A video emerging from the mass shooting of law enforcement officers in Dallas shows protesters chanting “Hands up, don’t shoot!” just before noticing something is wrong and running for cover. That slogan has been a central refrain of the Black Lives Matter protests since the shooting of Michael Brown in Ferguson, Missouri, in 2014. It became a rallying cry to make a simple point: we’re not a threat, so don’t kill us.

It’s a profound sentiment today: it was not the protesters marching for an end to state violence against black citizens who shot Dallas police officers, and it would be unjust to imply that is the case.

Many will be shocked and saddened by the death of these officers, especially police working across the US. This will be a time of grief for the whole city of Dallas, too. Yet already the black community across America is grieving this week.

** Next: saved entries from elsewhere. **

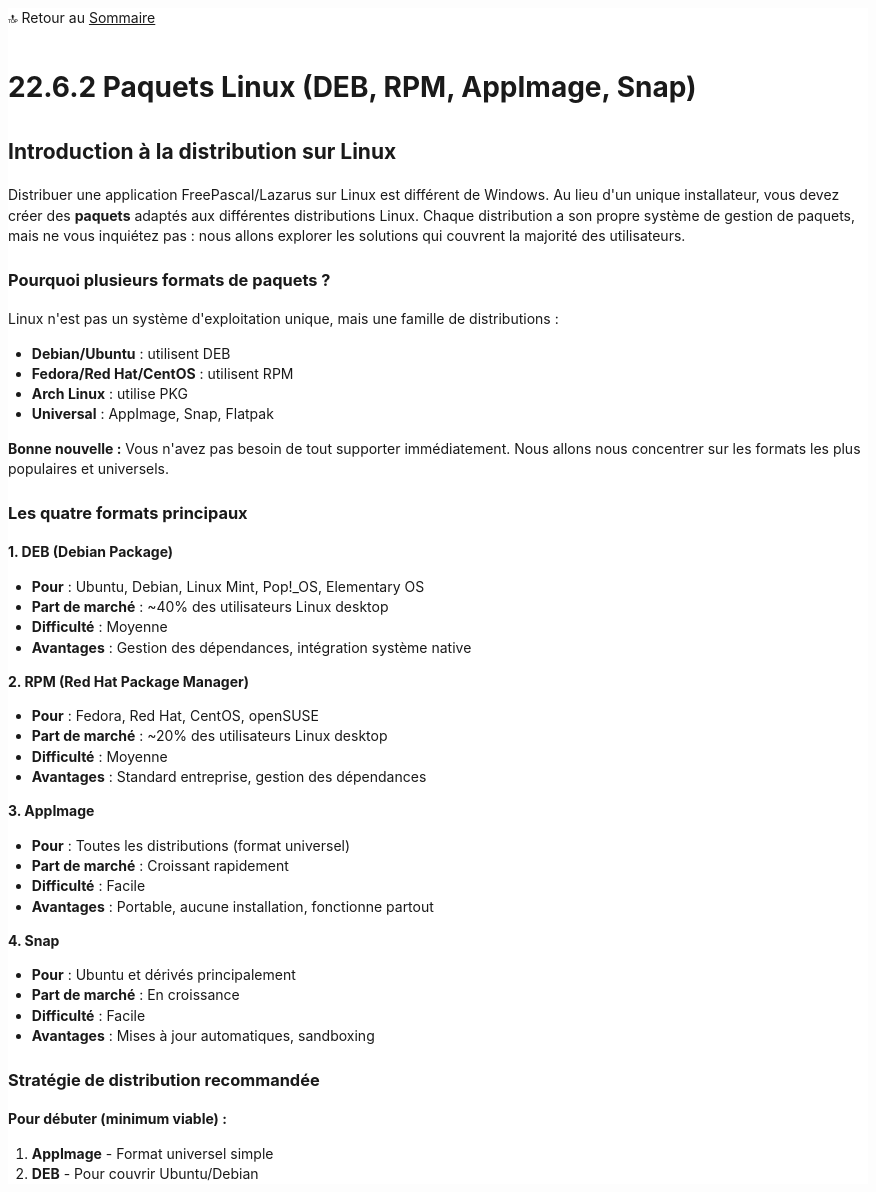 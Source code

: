 🔝 Retour au [Sommaire](/SOMMAIRE.md)

# 22.6.2 Paquets Linux (DEB, RPM, AppImage, Snap)

## Introduction à la distribution sur Linux

Distribuer une application FreePascal/Lazarus sur Linux est différent de Windows. Au lieu d'un unique installateur, vous devez créer des **paquets** adaptés aux différentes distributions Linux. Chaque distribution a son propre système de gestion de paquets, mais ne vous inquiétez pas : nous allons explorer les solutions qui couvrent la majorité des utilisateurs.

### Pourquoi plusieurs formats de paquets ?

Linux n'est pas un système d'exploitation unique, mais une famille de distributions :
- **Debian/Ubuntu** : utilisent DEB
- **Fedora/Red Hat/CentOS** : utilisent RPM
- **Arch Linux** : utilise PKG
- **Universal** : AppImage, Snap, Flatpak

**Bonne nouvelle :** Vous n'avez pas besoin de tout supporter immédiatement. Nous allons nous concentrer sur les formats les plus populaires et universels.

### Les quatre formats principaux

**1. DEB (Debian Package)**
- **Pour** : Ubuntu, Debian, Linux Mint, Pop!_OS, Elementary OS
- **Part de marché** : ~40% des utilisateurs Linux desktop
- **Difficulté** : Moyenne
- **Avantages** : Gestion des dépendances, intégration système native

**2. RPM (Red Hat Package Manager)**
- **Pour** : Fedora, Red Hat, CentOS, openSUSE
- **Part de marché** : ~20% des utilisateurs Linux desktop
- **Difficulté** : Moyenne
- **Avantages** : Standard entreprise, gestion des dépendances

**3. AppImage**
- **Pour** : Toutes les distributions (format universel)
- **Part de marché** : Croissant rapidement
- **Difficulté** : Facile
- **Avantages** : Portable, aucune installation, fonctionne partout

**4. Snap**
- **Pour** : Ubuntu et dérivés principalement
- **Part de marché** : En croissance
- **Difficulté** : Facile
- **Avantages** : Mises à jour automatiques, sandboxing

### Stratégie de distribution recommandée

**Pour débuter (minimum viable) :**
1. **AppImage** - Format universel simple
2. **DEB** - Pour couvrir Ubuntu/Debian
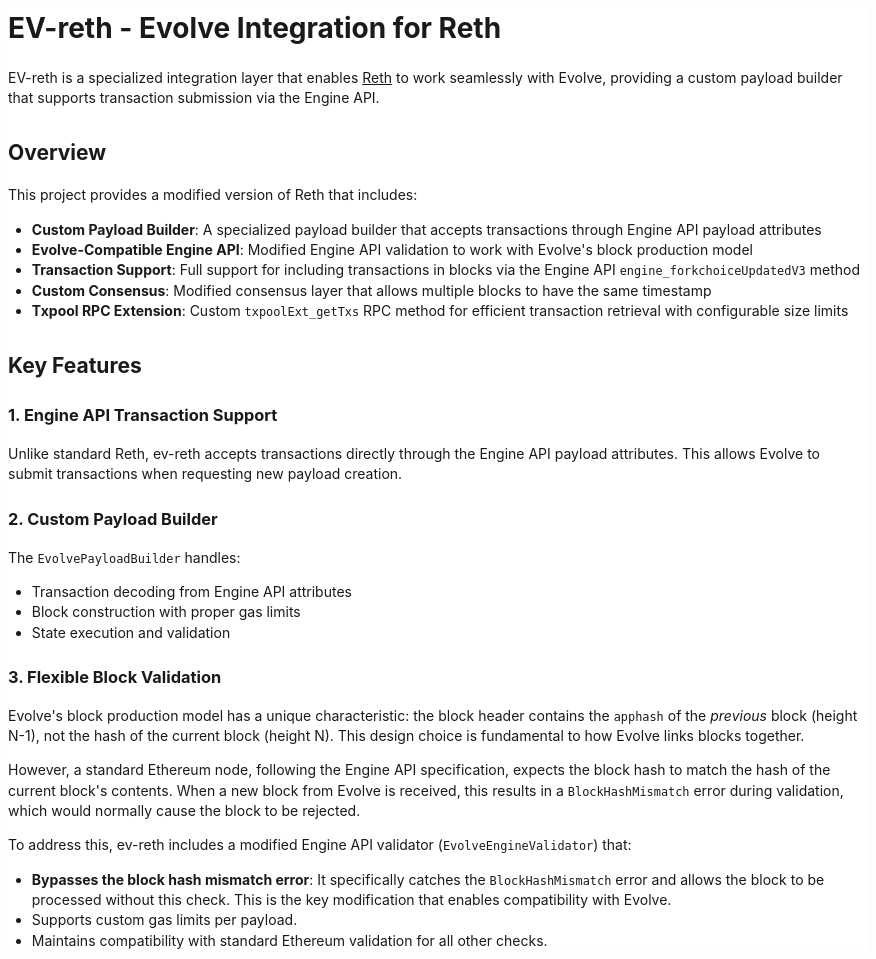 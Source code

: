 # EV-reth - Evolve Integration for Reth

EV-reth is a specialized integration layer that enables [Reth](https://github.com/paradigmxyz/reth) to work seamlessly with Evolve, providing a custom payload builder that supports transaction submission via the Engine API.

## Overview

This project provides a modified version of Reth that includes:

- **Custom Payload Builder**: A specialized payload builder that accepts transactions through Engine API payload attributes
- **Evolve-Compatible Engine API**: Modified Engine API validation to work with Evolve's block production model
- **Transaction Support**: Full support for including transactions in blocks via the Engine API `engine_forkchoiceUpdatedV3` method
- **Custom Consensus**: Modified consensus layer that allows multiple blocks to have the same timestamp
- **Txpool RPC Extension**: Custom `txpoolExt_getTxs` RPC method for efficient transaction retrieval with configurable size limits

## Key Features

### 1. Engine API Transaction Support

Unlike standard Reth, ev-reth accepts transactions directly through the Engine API payload attributes. This allows Evolve to submit transactions when requesting new payload creation.

### 2. Custom Payload Builder

The `EvolvePayloadBuilder` handles:

- Transaction decoding from Engine API attributes
- Block construction with proper gas limits
- State execution and validation

### 3. Flexible Block Validation

Evolve's block production model has a unique characteristic: the block header contains the `apphash` of the *previous* block (height N-1), not the hash of the current block (height N). This design choice is fundamental to how Evolve links blocks together.

However, a standard Ethereum node, following the Engine API specification, expects the block hash to match the hash of the current block's contents. When a new block from Evolve is received, this results in a `BlockHashMismatch` error during validation, which would normally cause the block to be rejected.

To address this, ev-reth includes a modified Engine API validator (`EvolveEngineValidator`) that:

- **Bypasses the block hash mismatch error**: It specifically catches the `BlockHashMismatch` error and allows the block to be processed without this check. This is the key modification that enables compatibility with Evolve.
- Supports custom gas limits per payload.
- Maintains compatibility with standard Ethereum validation for all other checks.
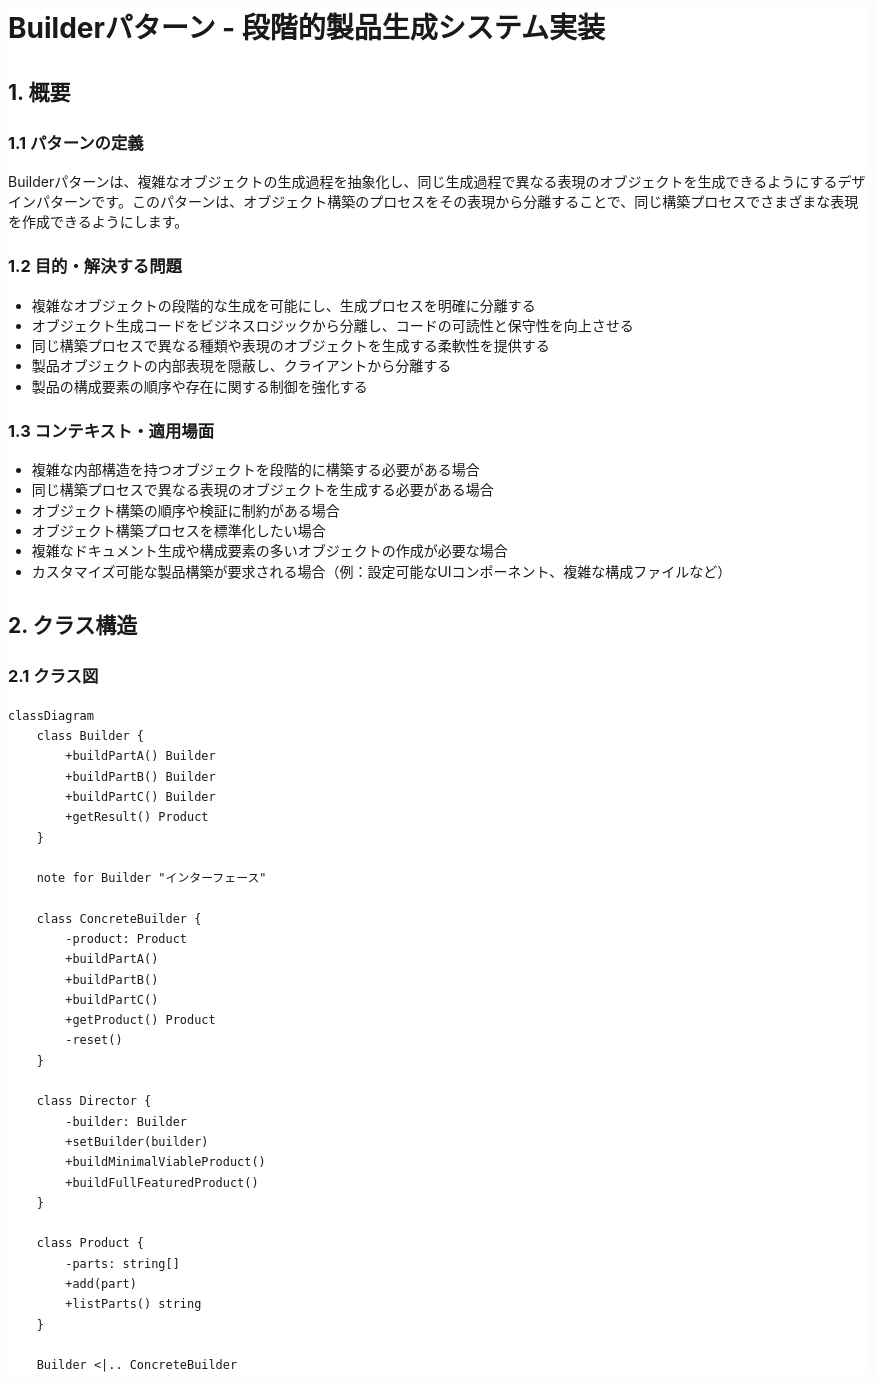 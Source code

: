 # Builderパターン - 段階的製品生成システム実装

## 1. 概要

### 1.1 パターンの定義
Builderパターンは、複雑なオブジェクトの生成過程を抽象化し、同じ生成過程で異なる表現のオブジェクトを生成できるようにするデザインパターンです。このパターンは、オブジェクト構築のプロセスをその表現から分離することで、同じ構築プロセスでさまざまな表現を作成できるようにします。

### 1.2 目的・解決する問題
- 複雑なオブジェクトの段階的な生成を可能にし、生成プロセスを明確に分離する
- オブジェクト生成コードをビジネスロジックから分離し、コードの可読性と保守性を向上させる
- 同じ構築プロセスで異なる種類や表現のオブジェクトを生成する柔軟性を提供する
- 製品オブジェクトの内部表現を隠蔽し、クライアントから分離する
- 製品の構成要素の順序や存在に関する制御を強化する

### 1.3 コンテキスト・適用場面
- 複雑な内部構造を持つオブジェクトを段階的に構築する必要がある場合
- 同じ構築プロセスで異なる表現のオブジェクトを生成する必要がある場合
- オブジェクト構築の順序や検証に制約がある場合
- オブジェクト構築プロセスを標準化したい場合
- 複雑なドキュメント生成や構成要素の多いオブジェクトの作成が必要な場合
- カスタマイズ可能な製品構築が要求される場合（例：設定可能なUIコンポーネント、複雑な構成ファイルなど）

## 2. クラス構造

### 2.1 クラス図
```mermaid
classDiagram
    class Builder {
        +buildPartA() Builder
        +buildPartB() Builder
        +buildPartC() Builder
        +getResult() Product
    }
    
    note for Builder "インターフェース"
    
    class ConcreteBuilder {
        -product: Product
        +buildPartA()
        +buildPartB()
        +buildPartC()
        +getProduct() Product
        -reset()
    }
    
    class Director {
        -builder: Builder
        +setBuilder(builder)
        +buildMinimalViableProduct()
        +buildFullFeaturedProduct()
    }
    
    class Product {
        -parts: string[]
        +add(part)
        +listParts() string
    }
    
    Builder <|.. ConcreteBuilder
``` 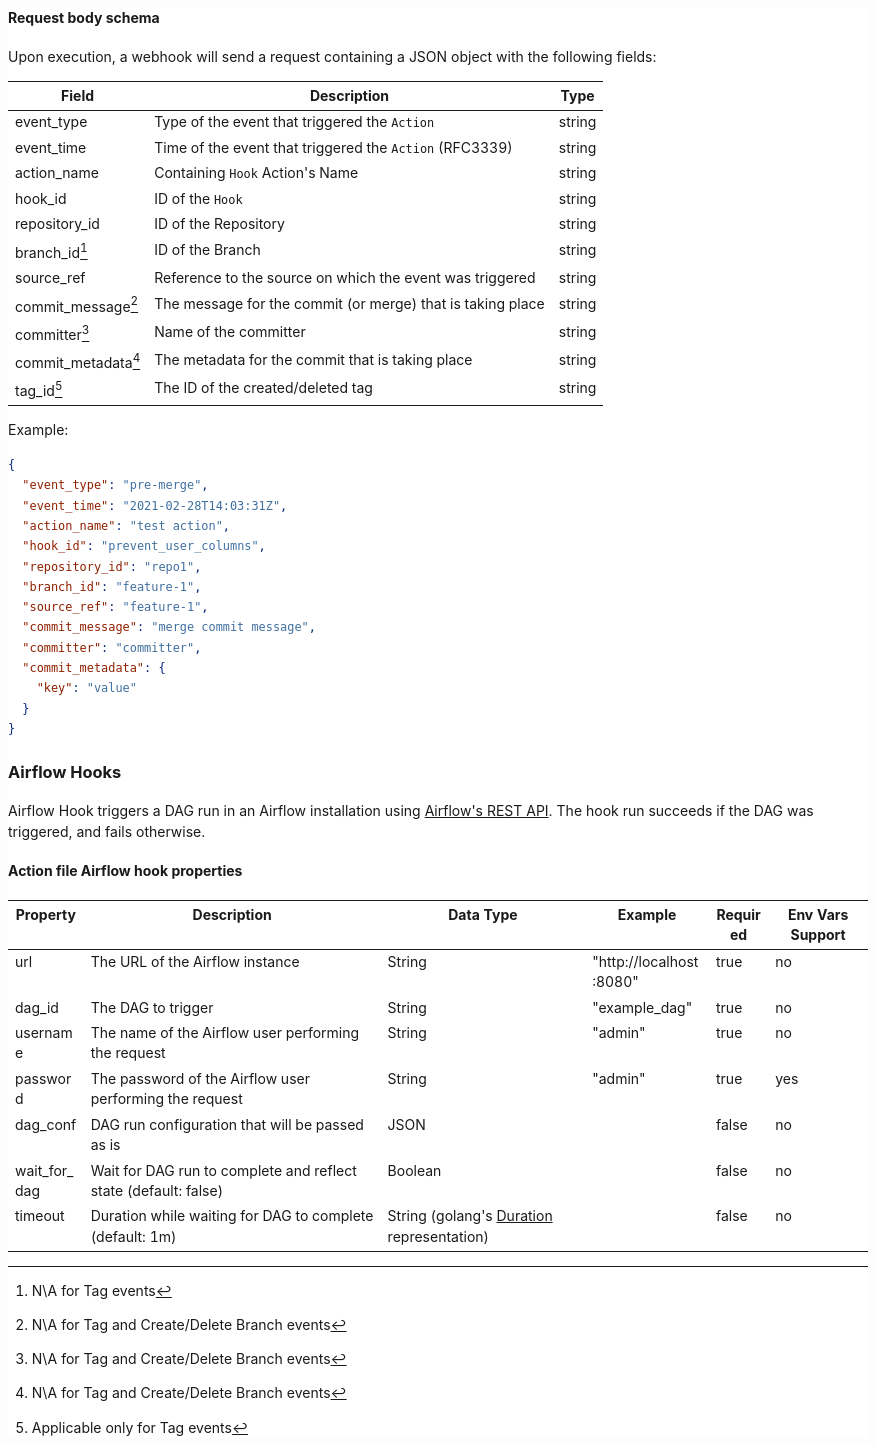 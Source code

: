 #### Request body schema
Upon execution, a webhook will send a request containing a JSON object with the following fields:

| Field               | Description                                                | Type   |
|---------------------|------------------------------------------------------------|--------|
| event_type          | Type of the event that triggered the `Action`              | string |
| event_time          | Time of the event that triggered the `Action` (RFC3339)    | string |
| action_name         | Containing `Hook` Action's Name                            | string |
| hook_id             | ID of the `Hook`                                           | string |
| repository_id       | ID of the Repository                                       | string |
| branch_id[^1]       | ID of the Branch                                           | string |
| source_ref          | Reference to the source on which the event was triggered   | string |
| commit_message[^2]  | The message for the commit (or merge) that is taking place | string |
| committer[^2]       | Name of the committer                                      | string |
| commit_metadata[^2] | The metadata for the commit that is taking place           | string |
| tag_id[^3]          | The ID of the created/deleted tag                          | string |

[^1]: N\A for Tag events  
[^2]: N\A for Tag and Create/Delete Branch events  
[^3]: Applicable only for Tag events

Example:
```json
{
  "event_type": "pre-merge",
  "event_time": "2021-02-28T14:03:31Z",
  "action_name": "test action",
  "hook_id": "prevent_user_columns",
  "repository_id": "repo1",
  "branch_id": "feature-1",
  "source_ref": "feature-1",
  "commit_message": "merge commit message",
  "committer": "committer",
  "commit_metadata": {
    "key": "value"
  }
}
```

### Airflow Hooks

Airflow Hook triggers a DAG run in an Airflow installation using [Airflow's REST API](https://airflow.apache.org/docs/apache-airflow/stable/stable-rest-api-ref.html#operation/post_dag_run).
The hook run succeeds if the DAG was triggered, and fails otherwise.

#### Action file Airflow hook properties

| Property      | Description                                                     | Data Type                                                                                 | Example                 | Required | Env Vars Support |
|---------------|-----------------------------------------------------------------|-------------------------------------------------------------------------------------------|-------------------------|----------|------------------|
| url           | The URL of the Airflow instance                                 | String                                                                                    | "http://localhost:8080" | true     | no               |
| dag_id        | The DAG to trigger                                              | String                                                                                    | "example_dag"           | true     | no               |
| username      | The name of the Airflow user performing the request             | String                                                                                    | "admin"                 | true     | no               |
| password      | The password of the Airflow user performing the request         | String                                                                                    | "admin"                 | true     | yes              |
| dag_conf      | DAG run configuration that will be passed as is                 | JSON                                                                                      |                         | false    | no               |
| wait_for_dag  | Wait for DAG run to complete and reflect state (default: false) | Boolean                                                                                   |                         | false    | no               |
| timeout       | Duration while waiting for DAG to complete (default: 1m)        | String (golang's [Duration](https://golang.org/pkg/time/#Duration.String) representation) |                         | false    | no               |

Dallas gunman wanted to kill white police officers

The shootings of Alton Sterling in Baton Rouge and Philando Castile in Minnesota – only a day apart – have reignited calls to address that black people are being killed by law enforcement at an alarming rate. It was these killings that sparked the protest in Dallas. Sterling and Castile’s deaths reminded America that, nearly two years after Ferguson, little seems to have changed. That remains true even after today’s events.

Protesters calling for justice often come under heavy criticism, and some have moved quickly to lay blame at the door of Black Lives Matter for this attack on the police today.

Activists standing up for black lives have used civil disobedience in the face of death. The preferred protest tactic of the movement has been to shut things down, whether that is disrupting the meetings of elected officials, closing freeways and shopping malls or, as we saw in Toronto last weekend, halting parades where police march within the community.

This sort of campaigning that has been labelled “race baiting” by those who would rather pretend there is no issue of racism today, least of all among law enforcement. Reports indicate that police in the US have killed 566 people this year alone, and 136 of those people were black (only Native Americans are disproportionately more likely to be killed by police). The urgency that gave birth to Black Lives Matter is still with us; pretending this isn’t the case will only ensure race relations in the US deteriorate further – a situation the nation can ill afford.

When people are fighting for their lives, that struggle is crucial. Black Lives Matter starts from the position that the most vulnerable in our society can be disregarded and violently killed. Supporting a movement for black lives is about securing humanity for everyone. Though some have understood this, there has been little effort to bring about the changes needed to the way US police uphold the law.

So now is not the time to undo what little progress has been made during the past two years of campaigning, whatever the fallout of last night’s attack. Racists will take the deaths of these police officers as an opportunity to attack a community that has had to mourn constantly for far too long. We will see familiar narratives, telling us that black people as the aggressors just because they raise their voices about the injustice they suffer. Already people have been using terms such as “black terrorism” and “black supremacy” to malign the movement for black lives. No doubt we will also hear calls to increase the militarisation of policing in the US, despite the huge problems this causes for those communities that experience the brutal edge of that enforcement.

Instead of increasing armament we need to look seriously at addressing the problem of racism in US society. Until then, black people taking to the streets will be both inevitable and necessary.